The example touch driver 216A and the example NIC driver 218A may utilize API calls to communicate with the event device interface 220 or with one another. Examples of API calls used by the example touch driver 216A and/or the example NIC driver 218A may include but are not limited to query API calls, enable API calls, disable API calls, etc.
Within the OS 212A, the example event device interface 220A responds to events (e.g., an action or occurrence recognized by software) generated by device drivers within the operating system. For example, the event device interface 220A may receive a notification of a touch event and forward the touch event to a compositor. A compositor is a user space program that listens to various input programs within the OS 212A and asks the event device interface 220A for relevant information (e.g., a touch event) when it arrives. In such an example, the compositor identifies the application 222A as having coordinates on the display that correspond to the coordinates of the touch event. The compositor may then forward the touch event to the application 222A.
In some examples, the example application 222A responds to the touch event by generating a packet for an external device (e.g., the touch device 102B). In such examples, the event device interface 220A receives the packet from the application 222A and sends a corresponding instruction to the NIC driver 218A.
The event device interface 220B also responds to events generated by device drivers within the OS 212B. In some examples, one or more of the event device interfaces 220A and 220B may be referred to as an “evdev”. In some examples, the event device interfaces 220A and 220B are instantiated by programmable circuitry executing event interface instructions and/or configured to perform operations such as those represented by the flowchart(s) of FIGS. 5-8 .
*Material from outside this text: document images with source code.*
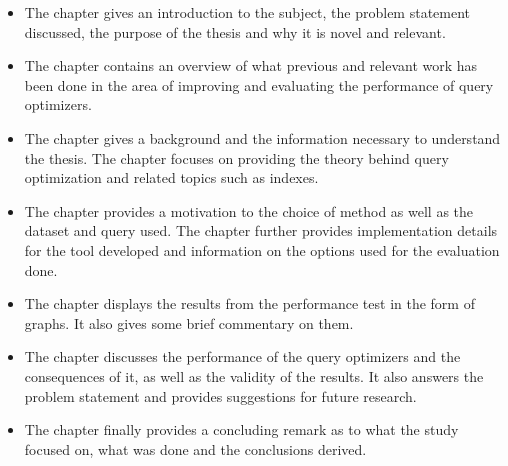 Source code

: \begin{itemize}
\item The  chapter gives an introduction to the
  subject, the problem statement discussed, the purpose of
  the thesis and why it is novel and relevant.
\item The  chapter contains an overview of what
  previous and relevant work has been done in the area of improving and
  evaluating the performance of query optimizers.
\item The  chapter gives a background and the information
  necessary to understand the thesis. The chapter focuses on providing the
  theory behind query optimization and related topics such as indexes.
\item The  chapter provides a motivation to the choice of
  method as well as the dataset and query used. The chapter further provides
  implementation details for the tool developed and information on the options
  used for the evaluation done.
\item The  chapter displays the results from the
  performance test in the form of graphs. It also gives some brief commentary on
  them.
\item The  chapter discusses the performance of the
  query optimizers and the consequences of it, as well as the validity of the
  results. It also answers the problem statement and provides suggestions for
  future research.
\item The  chapter finally provides a concluding
  remark as to what the study focused on, what was done and the conclusions
  derived.
\end{itemize}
In some examples, the touch device 102A includes means for processing input events. For example, the means for processing input events may be implemented by event device interface 220A and 220B. In some examples, the event device interface 220A and 220B may be instantiated by programmable circuitry such as the example programmable circuitry 912 of FIG. 9 . For instance, the event device interface 220A and 220B may be instantiated by the example microprocessor 1000 of FIG. 10 executing machine executable instructions such as those implemented by at least blocks 514, 712 of FIGS. 5 and 7 . In some examples, the event device interface 220A and 220B may be instantiated by hardware logic circuitry, which may be implemented by an ASIC, XPU, or the FPGA circuitry 1100 of FIG. 11 configured and/or structured to perform operations corresponding to the machine readable instructions. Additionally or alternatively, the event device interface 220A and 220B may be instantiated by any other combination of hardware, software, and/or firmware. For example, the event device interface 220A and 220B may be implemented by at least one or more hardware circuits (e.g., processor circuitry, discrete and/or integrated analog and/or digital circuitry, an FPGA, an ASIC, an XPU, a comparator, an operational-amplifier (op-amp), a logic circuit, etc.) configured and/or structured to execute some or all of the machine readable instructions and/or to perform some or all of the operations corresponding to the machine readable instructions without executing software or firmware, but other structures are likewise appropriate.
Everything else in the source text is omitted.